En définitive, au-delà de la question de la facilité et de la faisabilité technique va se poser celle de la pertinence de porter tout un ensemble d’applications. Une question qui prouve bien que les deux types d’appareils ne sont pas égaux – au moins dans la perception du public et des développeurs. C’est sans doute aussi cela qu’Apple va devoir corriger s’il entend faire de Catalyst un succès.
D’autres chantiers, un but ambitieux ?
Il faudra attendre l’automne et l’arrivée de macOS Catalina pour se faire une première idée. L’arrivée des applications iPad sur nos Mac produira-t-elle une vaguelette ou un raz de marée ? Apple pèse de tout son poids pour que tout se passe bien, même s’il est évident que cet outil est là pour servir une phase de transition.

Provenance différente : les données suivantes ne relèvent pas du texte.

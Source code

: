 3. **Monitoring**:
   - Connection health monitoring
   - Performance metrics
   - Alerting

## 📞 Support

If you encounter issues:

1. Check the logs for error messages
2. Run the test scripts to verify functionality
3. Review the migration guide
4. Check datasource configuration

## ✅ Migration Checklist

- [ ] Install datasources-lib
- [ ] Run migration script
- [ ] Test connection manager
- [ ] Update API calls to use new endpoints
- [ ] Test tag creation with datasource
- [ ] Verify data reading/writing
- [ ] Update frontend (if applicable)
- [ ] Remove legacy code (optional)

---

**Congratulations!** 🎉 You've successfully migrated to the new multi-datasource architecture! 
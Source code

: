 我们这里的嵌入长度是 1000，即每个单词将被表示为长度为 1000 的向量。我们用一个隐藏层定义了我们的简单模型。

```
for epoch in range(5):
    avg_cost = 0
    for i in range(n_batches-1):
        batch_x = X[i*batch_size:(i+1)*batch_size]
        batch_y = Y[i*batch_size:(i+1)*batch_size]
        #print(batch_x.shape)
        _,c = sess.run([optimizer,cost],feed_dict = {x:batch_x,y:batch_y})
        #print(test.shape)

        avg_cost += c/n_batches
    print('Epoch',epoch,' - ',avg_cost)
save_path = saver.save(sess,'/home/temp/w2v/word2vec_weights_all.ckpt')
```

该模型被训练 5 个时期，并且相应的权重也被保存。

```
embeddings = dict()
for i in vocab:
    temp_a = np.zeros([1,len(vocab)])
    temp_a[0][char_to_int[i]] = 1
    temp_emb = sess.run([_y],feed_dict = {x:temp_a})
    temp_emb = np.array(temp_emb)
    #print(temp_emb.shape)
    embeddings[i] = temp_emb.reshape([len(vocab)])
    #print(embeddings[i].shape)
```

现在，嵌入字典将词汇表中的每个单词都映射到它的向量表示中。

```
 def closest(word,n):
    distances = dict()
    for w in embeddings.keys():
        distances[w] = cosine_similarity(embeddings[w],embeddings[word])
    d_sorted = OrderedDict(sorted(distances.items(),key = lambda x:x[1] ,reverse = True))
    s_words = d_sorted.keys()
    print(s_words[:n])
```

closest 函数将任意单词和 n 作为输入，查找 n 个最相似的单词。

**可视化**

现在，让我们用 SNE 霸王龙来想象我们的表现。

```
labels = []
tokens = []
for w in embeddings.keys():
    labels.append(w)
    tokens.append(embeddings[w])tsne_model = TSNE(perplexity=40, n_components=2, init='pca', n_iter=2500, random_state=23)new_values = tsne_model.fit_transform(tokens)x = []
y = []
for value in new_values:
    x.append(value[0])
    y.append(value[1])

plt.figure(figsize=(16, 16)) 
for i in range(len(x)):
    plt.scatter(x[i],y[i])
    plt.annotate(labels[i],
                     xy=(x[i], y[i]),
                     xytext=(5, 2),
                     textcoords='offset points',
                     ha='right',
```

L’introduction de SwiftUI, un framework qui permet de développer une application de manière très intuitive et simple en générant automatiquement de grosses parties du code, est aussi un effort qui va dans ce sens. Car SwiftUI offre également des choix d’interface et de mise en forme des informations qui deviendront ainsi de facto des normes. Or, adapter une norme homogène à deux plates-formes est bien plus facile.
L’enjeu derrière Catalyst est colossal. Au-delà de l’enrichissement de l’offre logicielle sur Mac, il est difficile de ne pas envisager l’arrivée à plus ou moins long terme de Mac sous ARM. Apple prépare le terrain en douceur, à son rythme, étape par étape, une fois encore.